Esel
1. Friedhelm glotzt, was sonst …
Nein! Nein! Nein! … Ich bin doch nicht bescheuert. Ich werde nicht mit einem Esel vierzehn Tage durch die Uckermark wandern. Schon gar nicht mit einem Esel, der Friedhelm heißt und mich mit Flatulenzen begrüßt, die Bäume töten könnten.
Natürlich furzt er jetzt. Als müsste er auch noch bestätigen, was ich gerade gesagt habe.
Er furzt, und ich rümpfe die Nase. Was hat dieses Tier bloß gegessen. Eben noch roch es nach frischem Moos und Laub, jetzt riecht es nach Hölle und Verdammnis.
»Kannst du das vielleicht woanders machen?«
Nein, das kann er nicht. Woanders würde es ja keiner mitbekommen. Der feine Esel braucht ein Publikum. Der feine Esel hat einen Ruf zu verteidigen. Ich aber auch. Ich habe auch einen Ruf. Und das ist nicht gerade der Ruf eines Naturliebhabers, Eselfreundes oder Uckermark-Fans.
Er furzt wie zum Trotz.
»Kannst du das bitte sein lassen, ja?«
Nein, kann er nicht, er legt nach. Natürlich. Wo andere einen Magen haben, hat ein Esel ein Treibhaus.

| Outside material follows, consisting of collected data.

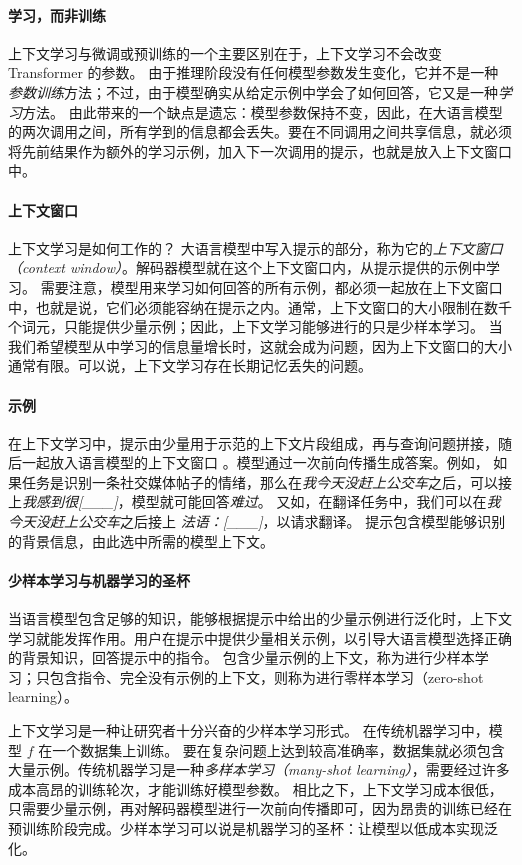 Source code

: \paragraph{学习，而非训练}
上下文学习与微调或预训练的一个主要区别在于，上下文学习不会改变 Transformer 的参数。
由于推理阶段没有任何模型参数发生变化，它并不是一种{\em 参数训练}方法；不过，由于模型确实从给定示例中学会了如何回答，它又是一种{\em 学习}方法。
由此带来的一个缺点是遗忘：模型参数保持不变，因此，在大语言模型的两次调用之间，所有学到的信息都会丢失。要在不同调用之间共享信息，就必须将先前结果作为额外的学习示例，加入下一次调用的提示，也就是放入上下文窗口中。

\paragraph{上下文窗口}
上下文学习是如何工作的？
大语言模型中写入提示的部分，称为它的{\em 上下文窗口（context window）}。解码器模型就在这个上下文窗口内，从提示提供的示例中学习。
需要注意，模型用来学习如何回答的所有示例，都必须一起放在上下文窗口中，也就是说，它们必须能容纳在提示之内。通常，上下文窗口的大小限制在数千个词元，只能提供少量示例；因此，上下文学习能够进行的只是少样本学习。
当我们希望模型从中学习的信息量增长时，这就会成为问题，因为上下文窗口的大小通常有限。可以说，上下文学习存在长期记忆丢失的问题。

\paragraph{示例}
在上下文学习中，提示由少量用于示范的上下文片段组成，再与查询问题拼接，随后一起放入语言模型的上下文窗口 \citep{liu2023pre}。模型通过一次前向传播生成答案。例如，
如果任务是识别一条社交媒体帖子的情绪，那么在{\em 我今天没赶上公交车}之后，可以接上{\em 我感到很[\_\_\_]}，模型就可能回答{\em 难过}。
又如，在翻译任务中，我们可以在{\em 我今天没赶上公交车}之后接上
{\em 法语：[\_\_\_]}，以请求翻译。
提示包含模型能够识别的背景信息，由此选中所需的模型上下文。

\paragraph{少样本学习与机器学习的圣杯}
当语言模型包含足够的知识，能够根据提示中给出的少量示例进行泛化时，上下文学习就能发挥作用。用户在提示中提供少量相关示例，以引导大语言模型选择正确的背景知识，回答提示中的指令。
包含少量示例的上下文，称为进行少样本学习；只包含指令、完全没有示例的上下文，则称为进行零样本学习（zero-shot learning）。

上下文学习是一种让研究者十分兴奋的少样本学习形式。
在传统机器学习中，模型 $f$ 在一个数据集上训练。
要在复杂问题上达到较高准确率，数据集就必须包含大量示例。传统机器学习是一种{\em 多样本学习（many-shot learning）}，需要经过许多成本高昂的训练轮次，才能训练好模型参数。
相比之下，上下文学习成本很低，只需要少量示例，再对解码器模型进行一次前向传播即可，因为昂贵的训练已经在预训练阶段完成。少样本学习可以说是机器学习的圣杯：让模型以低成本实现泛化。

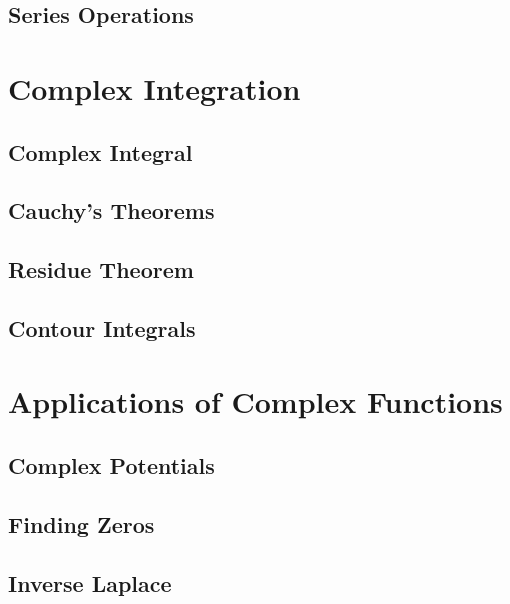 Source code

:\documentclass[12pt, a4paper, oneside, openright, titlepage]{book}
\begin{document}
\section{Series Operations}



\chapter{Complex Integration}

\section{Complex Integral}


\section{Cauchy's Theorems}


\section{Residue Theorem}


\section{Contour Integrals}


\chapter{Applications of Complex Functions}


\section{Complex Potentials}


\section{Finding Zeros}


\section{Inverse Laplace}
\end{document}
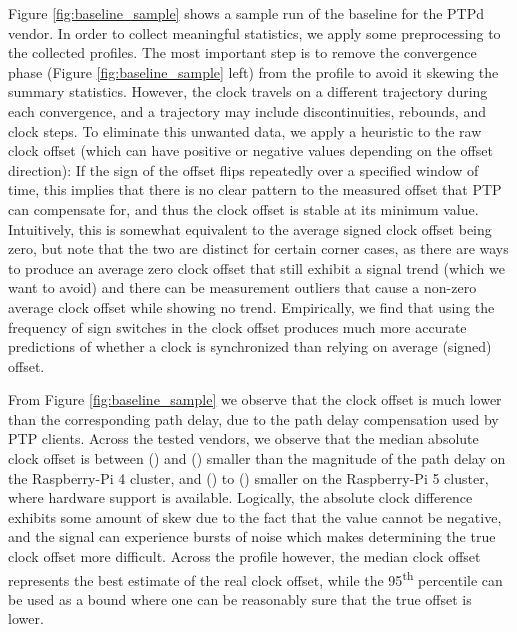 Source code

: Figure \ref{fig:baseline_sample} shows a sample run of the baseline for the PTPd vendor. In order to collect meaningful statistics, we apply some preprocessing to the collected profiles. The most important step is to remove the convergence phase (Figure \ref{fig:baseline_sample} left) from the profile to avoid it skewing the summary statistics. However, the clock travels on a different trajectory during each convergence, and a trajectory may include discontinuities, rebounds, and clock steps. To eliminate this unwanted data, we apply a heuristic to the raw clock offset (which can have positive or negative values depending on the offset direction): If the sign of the offset flips repeatedly over a specified window of time, this implies that there is no clear pattern to the measured offset that PTP can compensate for, and thus the clock offset is stable at its minimum value. Intuitively, this is somewhat equivalent to the average signed clock offset being zero, but note that the two are distinct for certain corner cases, as there are ways to produce an average zero clock offset that still exhibit a signal trend (which we want to avoid) and there can be measurement outliers that cause a non-zero average clock offset while showing no trend. Empirically, we find that using the frequency of sign switches in the clock offset produces much more accurate predictions of whether a clock is synchronized than relying on average (signed) offset.

From Figure \ref{fig:baseline_sample} we observe that the clock offset is much lower than the corresponding path delay, due to the path delay compensation used by PTP clients. Across the tested vendors, we observe that the median absolute clock offset is between \fRatio{\cmpMin} (\fVendor{\cmpMinArg}) and \fRatio{\cmpMax} (\fVendor{\cmpMaxArg}) smaller than the magnitude of the path delay on the Raspberry-Pi 4 cluster,%
%
and \fRatio{\cmpMin} (\fVendor{\cmpMinArg}) to \fRatio{\cmpMax} (\fVendor{\cmpMaxArg}) smaller on the Raspberry-Pi 5 cluster, where hardware support is available.
Logically, the absolute clock difference exhibits some amount of skew due to the fact that the value cannot be negative, and the signal can experience bursts of noise which makes determining the true clock offset more difficult. Across the profile however, the median clock offset represents the best estimate of the real clock offset, while the 95\textsuperscript{th} percentile can be used as a bound where one can be reasonably sure that the true offset is lower.

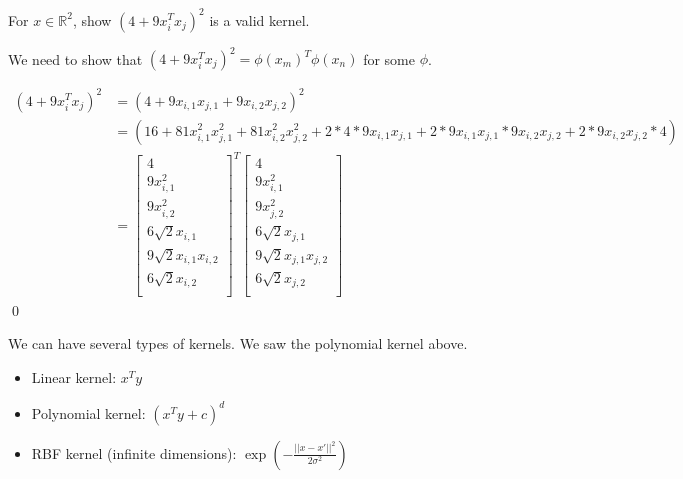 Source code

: \begin{example}
    For $x \in \mathbb{R}^2$, show $(4+9x_i^Tx_j)^2$ is a valid kernel.

    We need to show that $(4+9x_i^Tx_j)^2 = \phi(x_m)^T \phi(x_n)$ for some $\phi$.

    \begin{equation*}
        \begin{split}
            (4+9x_i^Tx_j)^2 &= (4+9x_{i,1}x_{j,1} + 9x_{i,2}x_{j,2})^2 \\
            &= (16 + 81x_{i,1}^2x_{j,1}^2 + 81x_{i,2}^2x_{j,2}^2 + 2 * 4 * 9x_{i,1}x_{j,1} + 2 * 9x_{i,1}x_{j,1} * 9x_{i,2}x_{j,2} + 2 * 9x_{i,2}x_{j,2} * 4) \\
            &= \begin{bmatrix}
                4 \\
                9x_{i,1}^2 \\
                9x_{i,2}^2 \\
                6\sqrt{2}x_{i,1} \\
                9\sqrt{2}x_{i,1}x_{i,2} \\
                6\sqrt{2}x_{i,2} \\
            \end{bmatrix}^T \begin{bmatrix}
                4 \\
                9x_{i,1}^2 \\
                9x_{j,2}^2 \\
                6\sqrt{2}x_{j,1} \\
                9\sqrt{2}x_{j,1}x_{j,2} \\
                6\sqrt{2}x_{j,2} \\
            \end{bmatrix}
        \end{split}
    \end{equation*}
    \qed{}

\end{example}

\begin{absolutelynopagebreak}
    We can have several types of kernels. We saw the polynomial kernel above. 
    \begin{itemize}
        \item Linear kernel: $x^Ty$
        \item Polynomial kernel: $(x^Ty + c)^d$
        \item RBF kernel (infinite dimensions): $\exp(-\frac{||x-x'||^2}{2\sigma^2})$
    \end{itemize}
\end{absolutelynopagebreak}


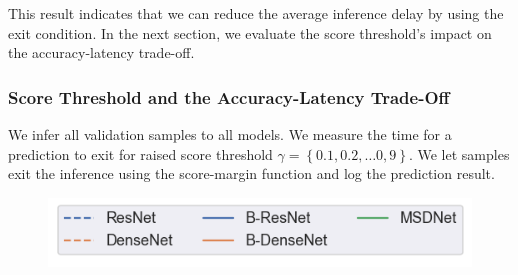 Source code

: This result indicates that we can reduce the average inference delay by using the exit condition. In the next section, we evaluate the score threshold's impact on the accuracy-latency trade-off.

\subsubsection{Score Threshold and the Accuracy-Latency Trade-Off}

We infer all validation samples to all models. We measure the time for a prediction to exit for raised score threshold $ \gamma = \left\{0.1, 0.2, \dots 0,9\right\} $. We let samples exit the inference using the score-margin function and log the prediction result. 

\begin{figure}
	\captionsetup[subfigure]{justification=centering,farskip=0pt,captionskip=0pt}
	\centering
	\includegraphics[width=.35\linewidth]{figures/threshold_plots/inference_legend}
	\\
	\hfill
	\hfill

\end{figure}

»Jetzt hör mal zu, mein Freund: Ich bin Lehrer. Englisch und Geschichte. Sekundarstufe II . Ich habe Ferien, und ich habe mir jeden verdammten Tag verdient, kapierst du das? Nein, das kapierst du natürlich nicht, weil du jeden Tag Ferien hast. Weil du gar nicht weißt, was es heißt, sich jeden Tag da draußen den Arsch aufzureißen, für einen Haufen dummdreister Ignoranten. Arsch nehme ich zurück, die Ignoranten bleiben.«
Der Esel glotzt. Das ist normal, wie ich vermute. Ich kenn’ mich nicht aus mit Eseln. Alles, was ich über Esel weiß, stammt aus der Weihnachtsgeschichte, dem Einzug des berühmtesten Esels in Jerusalem und einem Besuch im Zoo. Ich befinde mich da in allerbester Gesellschaft. Die meisten Menschen wissen nicht viel über Esel. Sie kennen nur das Klischee, nicht das Tier.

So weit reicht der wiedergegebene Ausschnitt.